▸ **Aim of the task**
Check each line below for the word "maakt" and give the number of lines that have it, nothing more.

▸ **Data to use**
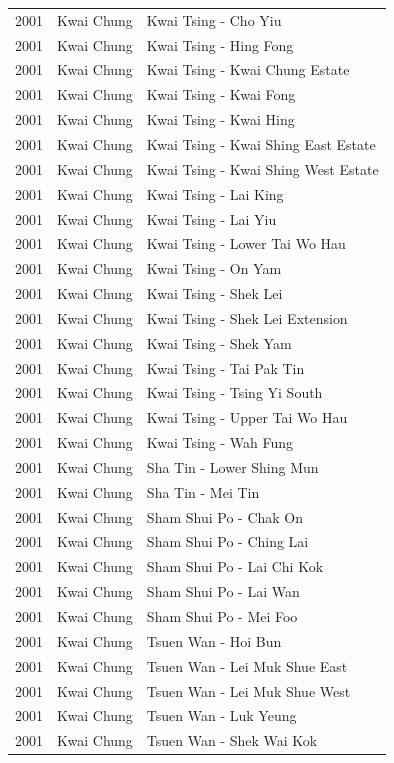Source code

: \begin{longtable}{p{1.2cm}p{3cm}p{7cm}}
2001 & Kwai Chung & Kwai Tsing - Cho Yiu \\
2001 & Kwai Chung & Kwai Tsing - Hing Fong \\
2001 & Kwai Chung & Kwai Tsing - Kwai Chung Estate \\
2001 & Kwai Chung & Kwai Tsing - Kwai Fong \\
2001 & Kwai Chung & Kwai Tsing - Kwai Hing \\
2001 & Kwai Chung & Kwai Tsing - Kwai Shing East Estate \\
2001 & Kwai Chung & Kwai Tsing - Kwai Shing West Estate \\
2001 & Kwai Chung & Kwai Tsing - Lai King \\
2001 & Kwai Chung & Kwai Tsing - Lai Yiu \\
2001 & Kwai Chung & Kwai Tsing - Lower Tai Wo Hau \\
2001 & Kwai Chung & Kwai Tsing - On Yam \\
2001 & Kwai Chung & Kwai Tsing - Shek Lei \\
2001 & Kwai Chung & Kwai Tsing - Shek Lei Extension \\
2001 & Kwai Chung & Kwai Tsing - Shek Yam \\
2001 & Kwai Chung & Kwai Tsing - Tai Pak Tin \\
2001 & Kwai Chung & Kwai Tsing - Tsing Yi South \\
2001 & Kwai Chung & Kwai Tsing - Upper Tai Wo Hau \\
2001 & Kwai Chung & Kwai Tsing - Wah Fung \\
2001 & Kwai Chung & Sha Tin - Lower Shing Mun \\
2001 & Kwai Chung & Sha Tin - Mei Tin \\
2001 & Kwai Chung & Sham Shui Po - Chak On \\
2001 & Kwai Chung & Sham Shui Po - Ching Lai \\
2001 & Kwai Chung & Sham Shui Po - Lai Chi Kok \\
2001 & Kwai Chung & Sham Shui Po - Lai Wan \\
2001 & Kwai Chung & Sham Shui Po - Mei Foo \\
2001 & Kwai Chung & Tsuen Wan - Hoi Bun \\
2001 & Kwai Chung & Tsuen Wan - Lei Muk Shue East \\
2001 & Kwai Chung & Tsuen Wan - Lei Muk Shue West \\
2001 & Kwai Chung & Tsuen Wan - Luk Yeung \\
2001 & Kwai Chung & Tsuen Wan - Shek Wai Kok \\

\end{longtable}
...
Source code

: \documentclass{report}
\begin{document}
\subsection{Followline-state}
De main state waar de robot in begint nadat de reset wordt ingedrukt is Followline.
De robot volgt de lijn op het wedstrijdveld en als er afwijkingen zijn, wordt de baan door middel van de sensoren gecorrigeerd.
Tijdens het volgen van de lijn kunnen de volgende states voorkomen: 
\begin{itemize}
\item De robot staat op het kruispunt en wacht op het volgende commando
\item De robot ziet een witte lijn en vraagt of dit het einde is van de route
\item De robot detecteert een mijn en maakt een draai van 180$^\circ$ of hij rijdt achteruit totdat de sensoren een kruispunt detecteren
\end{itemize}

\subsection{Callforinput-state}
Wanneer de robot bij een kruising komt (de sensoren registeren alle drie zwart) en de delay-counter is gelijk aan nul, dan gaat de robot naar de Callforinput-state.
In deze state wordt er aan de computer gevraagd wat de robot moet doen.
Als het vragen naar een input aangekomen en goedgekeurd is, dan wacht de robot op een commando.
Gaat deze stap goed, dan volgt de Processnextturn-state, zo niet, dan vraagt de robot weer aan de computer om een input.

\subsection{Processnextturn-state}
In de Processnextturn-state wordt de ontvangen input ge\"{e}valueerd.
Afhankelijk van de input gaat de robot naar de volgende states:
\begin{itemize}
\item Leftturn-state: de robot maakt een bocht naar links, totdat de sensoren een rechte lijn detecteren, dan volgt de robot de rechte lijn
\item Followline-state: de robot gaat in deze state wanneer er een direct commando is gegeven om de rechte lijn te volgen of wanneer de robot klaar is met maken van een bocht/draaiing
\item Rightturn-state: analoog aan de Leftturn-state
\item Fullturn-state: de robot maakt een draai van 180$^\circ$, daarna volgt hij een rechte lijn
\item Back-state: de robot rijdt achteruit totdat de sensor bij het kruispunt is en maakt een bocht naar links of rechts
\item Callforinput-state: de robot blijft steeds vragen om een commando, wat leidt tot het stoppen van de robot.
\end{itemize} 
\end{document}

▸ **Solution for this problem**
4